We call this dynamic dispatch: Swift has to figure out dynamically where to send the function call, which takes some extra work.

Now look at this version instead:

func checkPriority<P: Prioritized>(of item: P) {
    print("Checking priority…")
    item.alertIfImportant()
}

That does the same thing, but now Swift knows at compile time how it’s being used, which means it can generate optimized checkPriority() functions for each type that uses it.

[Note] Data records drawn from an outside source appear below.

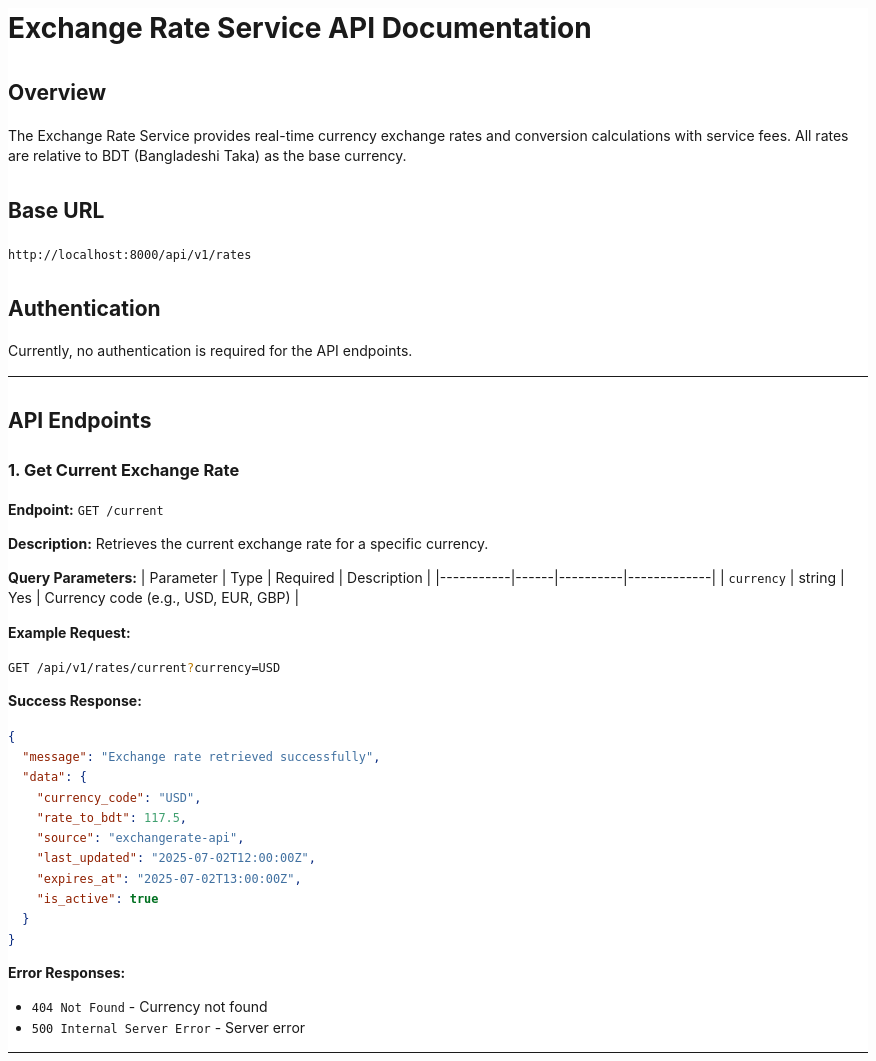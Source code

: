 # Exchange Rate Service API Documentation

## Overview
The Exchange Rate Service provides real-time currency exchange rates and conversion calculations with service fees. All rates are relative to BDT (Bangladeshi Taka) as the base currency.

## Base URL
```
http://localhost:8000/api/v1/rates
```

## Authentication
Currently, no authentication is required for the API endpoints.

---

## API Endpoints

### 1. Get Current Exchange Rate

**Endpoint:** `GET /current`

**Description:** Retrieves the current exchange rate for a specific currency.

**Query Parameters:**
| Parameter | Type | Required | Description |
|-----------|------|----------|-------------|
| `currency` | string | Yes | Currency code (e.g., USD, EUR, GBP) |

**Example Request:**
```bash
GET /api/v1/rates/current?currency=USD
```

**Success Response:**
```json
{
  "message": "Exchange rate retrieved successfully",
  "data": {
    "currency_code": "USD",
    "rate_to_bdt": 117.5,
    "source": "exchangerate-api",
    "last_updated": "2025-07-02T12:00:00Z",
    "expires_at": "2025-07-02T13:00:00Z",
    "is_active": true
  }
}
```

**Error Responses:**
- `404 Not Found` - Currency not found
- `500 Internal Server Error` - Server error

---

This means no more type lookup at runtime, and instead it opens up a huge range of inlining possibilities – Swift can literally copy the alertIfImportant() function directly into checkPriority() if it wants to, because it always knows precisely which type is called.

We call this static dispatch: Swift can determine exactly which function will be called at compile time, and can therefore eliminate the runtime lookup and perform additional optimizations.

So, generics let us write types and functions that work across different kinds of data, add constraints to limit which types they can be used with, write code that would otherwise not be possible with simple protocols, and even help Swift generate faster code thanks to static dispatch.

Further reading

If you’re interested to see more ways we can use generics to help the compiler, check out my article How to use phantom types in Swift.

You can also learn more about how dynamic dispatch is done in various languages on Wikipedia.

Challenges

If you’d like to test your knowledge of generics, try these challenges:

  1. Write a function that prints out the number of letters in a string ("Taylor Swift") or a substring ("Taylor Swift".dropLast(6)) – which protocol do they both use?
  2. Write a function that accepts an array of any kind of numbers, and returns the average of all the values.